I recently upgraded to Enerdel lithium batteries in my Formula EVee. Now the weak link is my 8"ADC motor! 

http://www.diyelectriccar.com/garage/cars/239
http://www.youtube.com/watch?v=g8d2SaHM-MY

I experienced arcing inside the motor case under heavy acceleration, mainly from the back of a brush to the edge of one of the field coils. After disassembly of the motor I also found arcing where one of the copper bolts goes through the case and some small spots from a field coil to the case.
I welded some copper back onto the edge of the damaged field coil and painted many parts with red insulating varnish.
I wrapped this field coil with fiberglass insulating tape but not with the silicon tape yet.

I'm wondering if it might hold too much heat in the coils?

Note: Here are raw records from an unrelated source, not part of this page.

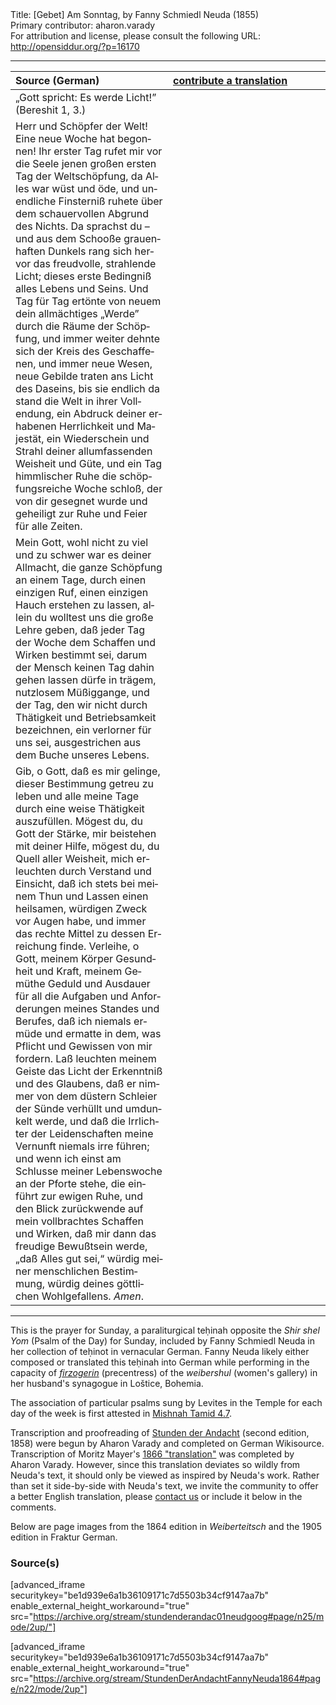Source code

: <html>
<head></head>
<body>
Title: [Gebet] Am Sonntag, by Fanny Schmiedl Neuda (1855)<br />
Primary contributor: aharon.varady<br />
For attribution and license, please consult the following URL: <a href="http://opensiddur.org/?p=16170">http://opensiddur.org/?p=16170</a>
<p />
<hr />

<table style="margin-left: auto;margin-right: auto;" class="draggable">
<thead><tr><th id="x" style="text-align: left;">Source (German)</th><th style="text-align: left;"><a href="https://opensiddur.org/contribute/upload/">contribute a translation</a></th></tr></thead>
<tbody>
<tr><td style="vertical-align:top;" width="50%">
<div class="english"><span lang="de">
„Gott spricht: Es werde Licht!” (Bereshit 1, 3.) 
</span></div></td>

<td style="vertical-align:top;" width="50%">
<div class="english"><span lang="en">

</span></div></td></tr>


<tr><td style="vertical-align:top;" width="50%">
<div class="english"><span lang="de">
Herr und Schöpfer der Welt! Eine neue Woche hat begonnen! Ihr erster Tag rufet mir vor die Seele jenen großen ersten Tag der Weltschöpfung, da Alles war wüst und öde, und unendliche Finsterniß ruhete über dem schauervollen Abgrund des Nichts. Da sprachst du – und aus dem Schooße grauenhaften Dunkels rang sich hervor das freudvolle, strahlende Licht; dieses erste Bedingniß alles Lebens und Seins. Und Tag für Tag ertönte von neuem dein allmächtiges „Werde” durch die Räume der Schöpfung, und immer weiter dehnte sich der Kreis des Geschaffenen, und immer neue Wesen, neue Gebilde traten ans Licht des Daseins, bis sie endlich da stand die Welt in ihrer Vollendung, ein Abdruck deiner erhabenen Herrlichkeit und Majestät, ein Wiederschein und Strahl deiner allumfassenden Weisheit und Güte, und ein Tag himmlischer Ruhe die schöpfungsreiche Woche schloß, der von dir gesegnet wurde und geheiligt zur Ruhe und Feier für alle Zeiten. 
</span></div></td>

<td style="vertical-align:top;" width="50%">
<div class="english"><span lang="en">

</span></div></td></tr>


<tr><td style="vertical-align:top;" width="50%">
<div class="english"><span lang="de">
Mein Gott, wohl nicht zu viel und zu schwer war es deiner Allmacht, die ganze Schöpfung an einem Tage, durch einen einzigen Ruf, einen einzigen Hauch erstehen zu lassen, allein du wolltest uns die große Lehre geben, daß jeder Tag der Woche dem Schaffen und Wirken bestimmt sei, darum der Mensch keinen Tag dahin gehen lassen dürfe in trägem, nutzlosem Müßiggange, und der Tag, den wir nicht durch Thätigkeit und Betriebsamkeit bezeichnen, ein verlorner für uns sei, ausgestrichen aus dem Buche unseres Lebens. 
</span></div></td>

<td style="vertical-align:top;" width="50%">
<div class="english"><span lang="en">

</span></div></td></tr>


<tr><td style="vertical-align:top;" width="50%">
<div class="english"><span lang="de">
Gib, o Gott, daß es mir gelinge, dieser Bestimmung getreu zu leben und alle meine Tage durch eine weise Thätigkeit auszufüllen. Mögest du, du Gott der Stärke, mir beistehen mit deiner Hilfe, mögest du, du Quell aller Weisheit, mich erleuchten durch Verstand und Einsicht, daß ich stets bei meinem Thun und Lassen einen heilsamen, würdigen Zweck vor Augen habe, und immer das rechte Mittel zu dessen Erreichung finde. Verleihe, o Gott, meinem Körper Gesundheit und Kraft, meinem Gemüthe Geduld und Ausdauer für all die Aufgaben und Anforderungen meines Standes und Berufes, daß ich niemals ermüde und ermatte in dem, was Pflicht und Gewissen von mir fordern. Laß leuchten meinem Geiste das Licht der Erkenntniß und des Glaubens, daß er nimmer von dem düstern Schleier der Sünde verhüllt und umdunkelt werde, und daß die Irrlichter der Leidenschaften meine Vernunft niemals irre führen; und wenn ich einst am Schlusse meiner Lebenswoche an der Pforte stehe, die einführt zur ewigen Ruhe, und den Blick zurückwende auf mein vollbrachtes Schaffen und Wirken, daß mir dann das freudige Bewußtsein werde, „daß Alles gut sei,“ würdig meiner menschlichen Bestimmung, würdig deines göttlichen Wohlgefallens. <em>Amen</em>.
</span></div></td>

<td style="vertical-align:top;" width="50%">
<div class="english"><span lang="en">

</span></div></td>
 </tr>
</tbody></table>

<hr />

This is the prayer for Sunday, a paraliturgical teḥinah opposite the <em>Shir shel Yom</em> (Psalm of the Day) for Sunday, included by Fanny Schmiedl Neuda in her collection of teḥinot in vernacular German. Fanny Neuda likely either composed or translated this teḥinah into German while performing in the capacity of <a href="https://en.wikipedia.org/wiki/Firzogerin"><em>firzogerin</em></a> (precentress) of the <em>weibershul</em> (women's gallery) in her husband's synagogue in Loštice, Bohemia.

The association of particular psalms sung by Levites in the Temple for each day of the week is first attested in <a href="https://www.sefaria.org/Mishnah_Tamid.7.4?lang=bi">Mishnah Tamid 4.7</a>.

Transcription and proofreading of <a href="https://opensiddur.org/prayers-for/tkhines/stunden-der-andacht-hours-of-devotion-by-fanny-schmiedl-neuda/">Stunden der Andacht</a> (second edition, 1858) were begun by Aharon Varady and completed on German Wikisource. Transcription of Moritz Mayer's <a href="https://opensiddur.org/prayers-for/tkhines/an-abridged-english-translation-of-fanny-neudas-stunden-der-andacht-by-moritz-mayer-1866/">1866 "translation"</a> was completed by Aharon Varady. However, since this translation deviates so wildly from Neuda's text, it should only be viewed as inspired by Neuda's work. Rather than set it side-by-side with Neuda's text, we invite the community to offer a better English translation, please <a href="https://opensiddur.org/contact/">contact us</a> or include it below in the comments.

Below are page images from the 1864 edition in <em>Weiberteitsch</em> and the 1905 edition in Fraktur German.

<h3>Source(s)</h3>

[advanced_iframe securitykey="be1d939e6a1b36109171c7d5503b34cf9147aa7b" enable_external_height_workaround="true" src="https://archive.org/stream/stundenderandac01neudgoog#page/n25/mode/2up/"]

[advanced_iframe securitykey="be1d939e6a1b36109171c7d5503b34cf9147aa7b" enable_external_height_workaround="true" src="https://archive.org/stream/StundenDerAndachtFannyNeuda1864#page/n22/mode/2up"]

</body>
</html>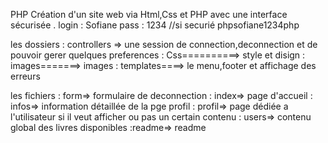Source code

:PHP
Création d'un site web via Html,Css et PHP avec une interface sécurisée .
    login : Sofiane
    pass : 1234                //si securié phpsofiane1234php


les dossiers : controllers => une session de connection,deconnection et de pouvoir gerer quelques preferences
             : Css==========> style et disign
             : images=======> images
             : templates====> le menu,footer et affichage des erreurs

les fichiers : form=>  formulaire de deconnection
             : index=> page d'accueil
             : infos=> information détaillée de la pge profil
             : profil=> page dédiée a l'utilisateur si il veut afficher ou pas un certain contenu
             : users=> contenu global des livres disponibles
             :readme=> readme
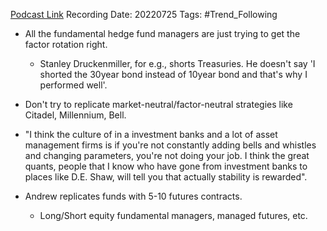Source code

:
[Podcast Link](https://podcasts.apple.com/in/podcast/flirting-with-models/id1402620531?i=1000571046135)
Recording Date: 20220725
Tags: #Trend_Following 

- All the fundamental hedge fund managers are just trying to get the factor rotation right.
	- Stanley Druckenmiller, for e.g., shorts Treasuries. He doesn't say 'I shorted the 30year bond instead of 10year bond and that's why I performed well'.
- Don't try to replicate market-neutral/factor-neutral strategies like Citadel, Millennium, Bell.

- "I think the culture of in a investment banks and a lot of asset management firms is if you're not constantly adding bells and whistles and changing parameters, you're not doing your job. I think the great quants, people that I know who have gone from investment banks to places like D.E. Shaw, will tell you that actually stability is rewarded".

- Andrew replicates funds with 5-10 futures contracts.
	- Long/Short equity fundamental managers, managed futures, etc.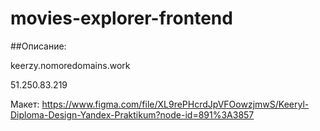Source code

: # movies-explorer-frontend

##Описание:

keerzy.nomoredomains.work

51.250.83.219

Макет: https://www.figma.com/file/XL9rePHcrdJpVFOowzjmwS/Keeryl-Diploma-Design-Yandex-Praktikum?node-id=891%3A3857
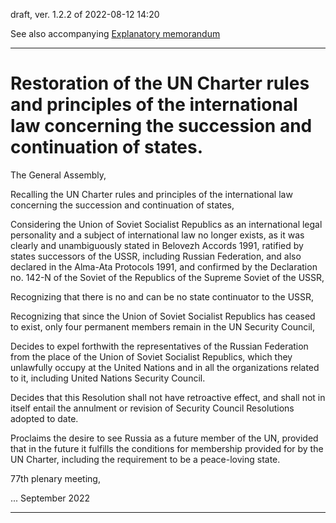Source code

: draft, ver. 1.2.2 of 2022-08-12 14:20

See also accompanying [Explanatory memorandum](/Explanatory_memorandum.md)

-------------------------------------

# Restoration of the UN Charter rules and principles of the international law concerning the succession and continuation of states.

The General Assembly,

Recalling the UN Charter rules and principles of the international law concerning the succession and continuation of states, 

Considering the Union of Soviet Socialist Republics as an international legal personality and a subject of international law no longer exists, as it was clearly and unambiguously stated in Belovezh Accords 1991, ratified by states successors of the USSR, including Russian Federation, and also declared in the Alma-Ata Protocols 1991, and confirmed by the Declaration no. 142-N of the Soviet of the Republics of the Supreme Soviet of the USSR,

Recognizing that there is no and can be no state continuator to the USSR, 

Recognizing that since the Union of Soviet Socialist Republics has ceased to exist, only four permanent members remain in the UN Security Council, 

Decides to expel forthwith the representatives of the Russian Federation from the place of the Union of Soviet Socialist Republics, which they unlawfully occupy at the United Nations and in all the organizations related to it, including United Nations Security Council.

Decides that this Resolution shall not have retroactive effect, and shall not in itself entail the annulment or revision of Security Council Resolutions adopted to date.

Proclaims the desire to see Russia as a future member of the UN, provided that in the future it fulfills the conditions for membership provided for by the UN Charter, including the requirement to be a peace-loving state. 

77th plenary meeting,

... September 2022 

-------------------- 
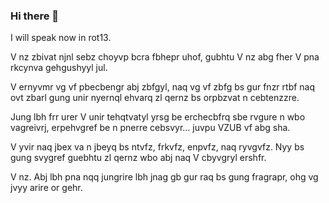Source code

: ### Hi there 👋  

I will speak now in rot13.

V nz zbivat njnl sebz choyvp bcra fbhepr uhof, gubhtu V nz abg fher V pna rkcynva gehgushyyl jul.

V ernyvmr vg vf pbecbengr abj zbfgyl, naq vg vf zbfg bs gur fnzr rtbf naq ovt zbarl gung unir nyernql ehvarq zl qernz bs
orpbzvat n cebtenzzre.

Jung lbh frr urer V unir tehqtvatyl yrsg be erchecbfrq sbe rvgure n wbo vagreivrj, erpehvgref be n pnerre cebsvyr...
juvpu VZUB vf abg sha.

V yvir naq jbex va n jbeyq bs ntvfz, frkvfz, enpvfz, naq ryvgvfz. Nyy bs gung svygref guebhtu zl qernz wbo abj naq V
cbyvgryl
ershfr.

V nz. Abj lbh pna nqq jungrire lbh jnag gb gur raq bs gung fragrapr, ohg vg jvyy arire or gehr.

<!--
**ryjen/ryjen** is a ✨ _special_ ✨ repository because its `README.md` (this file) appears on your GitHub profile.

Here are some ideas to get you started:

- 🔭 I’m currently working on ...
- 🌱 I’m currently learning ...
- 👯 I’m looking to collaborate on ...
- 🤔 I’m looking for help with ...
- 💬 Ask me about ...
- 📫 How to reach me: ...
- 😄 Pronouns: ...
- ⚡ Fun fact: ...
-->
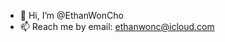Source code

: - 👋 Hi, I’m @EthanWonCho
- 📫 Reach me by email: ethanwonc@icloud.com

<!---
EthanWonCho/EthanWonCho is a ✨ special ✨ repository because its `README.md` (this file) appears on your GitHub profile.
You can click the Preview link to take a look at your changes.
--->
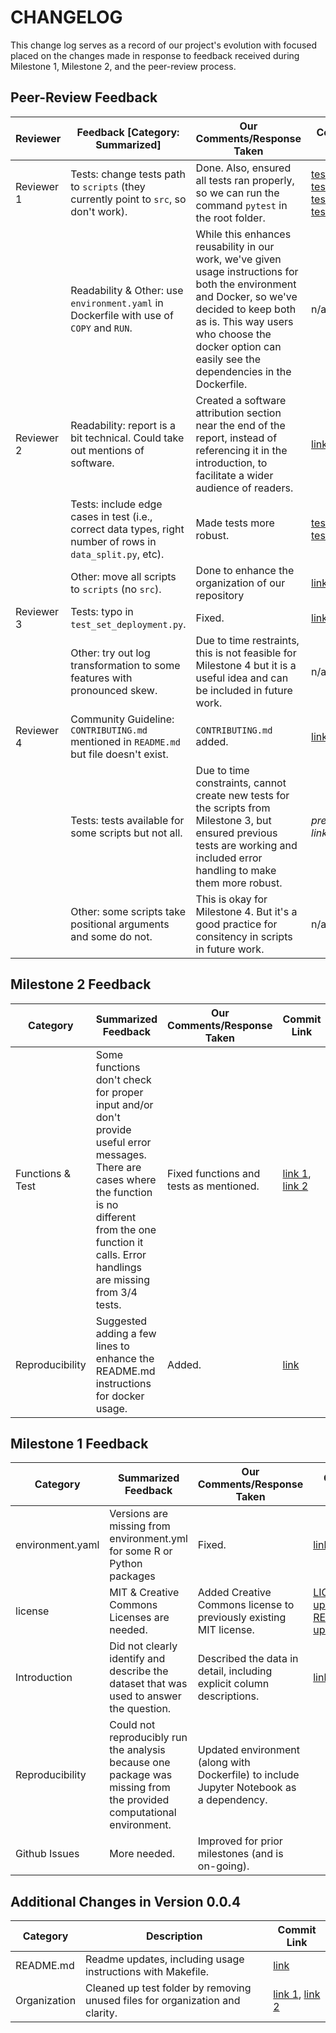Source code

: # CHANGELOG

This change log serves as a record of our project's evolution with focused placed on the changes made in response to feedback received during Milestone 1, Milestone 2, and the peer-review process.

## **Peer-Review Feedback**

| Reviewer      | Feedback [Category: Summarized]                                                                      | Our Comments/Response Taken                                                                                                                                                                         | Commit Link |
|---------------|------------------------------------------------------------------------------------------------------|-----------------------------------------------------------------------------------------------------------------------------------------------------------------------------------------------------|-------------|
| Reviewer 1    | Tests: change tests path to `scripts` (they currently point to `src`, so don't work).               | Done. Also, ensured all tests ran properly, so we can run the command `pytest` in the root folder.                                                                                                |       [test 1](https://github.com/UBC-MDS/Red-Wine-Quality-Prediction/pull/60/commits/30b44daf2dd72c0973bcc6bc6d12dfe573b7f17a), [test 2](https://github.com/UBC-MDS/Red-Wine-Quality-Prediction/commit/1be373ad016ed98dc8deb342279f4662c81c78c3), [test 3](https://github.com/UBC-MDS/Red-Wine-Quality-Prediction/commit/8bb5cefbdc591df6018a7f961bf032af2583d63a), [test 4](https://github.com/UBC-MDS/Red-Wine-Quality-Prediction/commit/a1d0b68b80cd8da6679a54de53a8dca6104b0192)    |
|              | Readability & Other: use `environment.yaml` in Dockerfile with use of `COPY` and `RUN`.              | While this enhances reusability in our work, we've given usage instructions for both the environment and Docker, so we've decided to keep both as is. This way users who choose the docker option can easily see the dependencies in the Dockerfile. |       n/a      |
| Reviewer 2    | Readability: report is a bit technical. Could take out mentions of software.                       | Created a software attribution section near the end of the report, instead of referencing it in the introduction, to facilitate a wider audience of readers.                                     |    [link](https://github.com/UBC-MDS/Red-Wine-Quality-Prediction/commit/eb805c89c1614eff00e74a8926e9fcf91b474a95)         |
|               | Tests: include edge cases in test (i.e., correct data types, right number of rows in `data_split.py`, etc). | Made tests more robust.                                                                                                                                                                                                     |       [test 1](https://github.com/UBC-MDS/Red-Wine-Quality-Prediction/commit/1be373ad016ed98dc8deb342279f4662c81c78c3),   [test 2](https://github.com/UBC-MDS/Red-Wine-Quality-Prediction/commit/39e7c86d2246579b9caa229c079fc7e527d3c155) |
|               | Other: move all scripts to `scripts` (no `src`).                                                   | Done to enhance the organization of our repository                                                                                                                                                      |        [link](https://github.com/UBC-MDS/Red-Wine-Quality-Prediction/commit/388d6e6db799e4903fa7ba7cff188840ba9ffc06)   |  
| Reviewer 3    | Tests: typo in `test_set_deployment.py`.                                                            | Fixed.                                                                                                                                                                                              |        [link](https://github.com/UBC-MDS/Red-Wine-Quality-Prediction/commit/1fa87ff247008832ac57442a24debd567c0ec56b )     |
|               | Other: try out log transformation to some features with pronounced skew.                            | Due to time restraints, this is not feasible for Milestone 4 but it is a useful idea and can be included in future work.                                                                            |   n/a          |
| Reviewer 4    | Community Guideline: `CONTRIBUTING.md` mentioned in `README.md` but file doesn't exist.               | `CONTRIBUTING.md` added.                                                                                                                                                                           |      [link](https://github.com/UBC-MDS/Red-Wine-Quality-Prediction/commit/b5e63f0bffb1ce0b101acd98124047f145bc3be9)       |
|               | Tests: tests available for some scripts but not all.                                                | Due to time constraints, cannot create new tests for the scripts from Milestone 3, but ensured previous tests are working and included error handling to make them more robust.                   |     *previously linked*        |
|               | Other: some scripts take positional arguments and some do not.                                      | This is okay for Milestone 4. But it's a good practice for consitency in scripts in future work.                                                                                                                                    |     n/a        |

## **Milestone 2 Feedback** 

| Category          | Summarized Feedback                                                                               | Our Comments/Response Taken                                                                                                           | Commit Link |
|-------------------|---------------------------------------------------------------------------------------------------|---------------------------------------------------------------------------------------------------------------------------------------|-------------|
| Functions & Test   | Some functions don't check for proper input and/or don't provide useful error messages. There are cases where the function is no different from the one function it calls. Error handlings are missing from 3/4 tests. | Fixed functions and tests as mentioned.                      |     [link 1](https://github.com/UBC-MDS/Red-Wine-Quality-Prediction/commit/6fb7f3a26cb91d6734755f8173577eac1168d5ef), [link 2](https://github.com/UBC-MDS/Red-Wine-Quality-Prediction/commit/deb064aa97e66e10e71da3047b2ba0eb3952a2bd)        |
| Reproducibility    | Suggested adding a few lines to enhance the README.md instructions for docker usage.                                           | Added.                                                      |     [link](https://github.com/UBC-MDS/Red-Wine-Quality-Prediction/commit/934f5dac55a5b5456fcc07270685bf200b1f8995)        |


## **Milestone 1 Feedback** 

| Category          | Summarized Feedback                                                                               | Our Comments/Response Taken                                                                                                           | Commit Link |
|-------------------|---------------------------------------------------------------------------------------------------|---------------------------------------------------------------------------------------------------------------------------------------|-------------|
| environment.yaml  | Versions are missing from environment.yml for some R or Python packages                            | Fixed.                                                                                                                                |    [link 1](https://github.com/UBC-MDS/Red-Wine-Quality-Prediction/commit/da224ce2c41d392e0cb6131893a08c1f4f60c612), [link 2](https://github.com/UBC-MDS/Red-Wine-Quality-Prediction/commit/beb80792d6d8d1b84b3834672b2c71b45daef23c)        |
| license           | MIT & Creative Commons Licenses are needed.                                                        | Added Creative Commons license to previously existing MIT license.                                                                  |    [LICENSE.md update](https://github.com/UBC-MDS/Red-Wine-Quality-Prediction/commit/faa50898cb37b31fcb274a0bf126906f47fd2286), [README.md update](https://github.com/UBC-MDS/Red-Wine-Quality-Prediction/commit/16ee2b9225d2b9a623515217527c728c70fcba0c)         |
| Introduction      | Did not clearly identify and describe the dataset that was used to answer the question.             | Described the data in detail, including explicit column descriptions.                                                               |     [link](https://github.com/UBC-MDS/Red-Wine-Quality-Prediction/commit/e0c89e1b646c1bf17505e91e164478b25e8e8a55)        |
| Reproducibility   | Could not reproducibly run the analysis because one package was missing from the provided computational environment. | Updated environment (along with Dockerfile) to include Jupyter Notebook as a dependency.                                        |             |
| Github Issues     | More needed.                                                                                      | Improved for prior milestones (and is on-going).                                                                                    |             |


## **Additional Changes in Version 0.0.4**

| Category       | Description                                              | Commit Link |
|----------------|----------------------------------------------------------|-------------|
| README.md      | Readme updates, including usage instructions with Makefile. |     [link](https://github.com/UBC-MDS/Red-Wine-Quality-Prediction/commit/934f5dac55a5b5456fcc07270685bf200b1f8995)        |
| Organization   | Cleaned up test folder by removing unused files for organization and clarity. |     [link 1](https://github.com/UBC-MDS/Red-Wine-Quality-Prediction/commit/3482d28ae770f6586f38190f650b13f9aaec3479), [link 2](https://github.com/UBC-MDS/Red-Wine-Quality-Prediction/commit/a0997a3501e2ffeac65b0e06aa89c88ec4cbfd44)        |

Anybody have any experience with this???

Thanks,
Eric.


----------



## major (Apr 4, 2008)

INCONCEIVABLE said:


> Hey all,
> I was thinking about wrapping my field coils with a couple layers of fiberglass electrical tape and a couple layers of silicon tape for better electrical insulation.
> <snip>
> I experienced arcing inside the motor case under heavy acceleration, mainly from the back of a brush to the edge of one of the field coils. After disassembly of the motor I also found arcing where one of the copper bolts goes through the case and some small spots from a field coil to the case.
> ...


The insulation coating on the magnet wire is very, very good and in most cases needs no additional insulation. Further wrapping insulation over the field coils does inhibit thermal transfer. Adding insulation on top of the wire coating does increase dielectric and wear resistance. This is typically unnecessary. Afterall, you don't have it on the armature.

Back in the day , those field coils were wrapped with half lap layer of glass tape (fabric) and impregnated with polyester resin (used to be varnish). This was eliminated when a method to apply the resin in the frame was developed. Typically Nomex paper is used for barriers where the coils contact the steel parts and the coils themselves only have a few bands of adhesive tap.

Although it probably doesn't matter in well ventilated motors, silicone should be avoided for use in the motor as it can attack commutation. (Note silicone vs silicon)


----------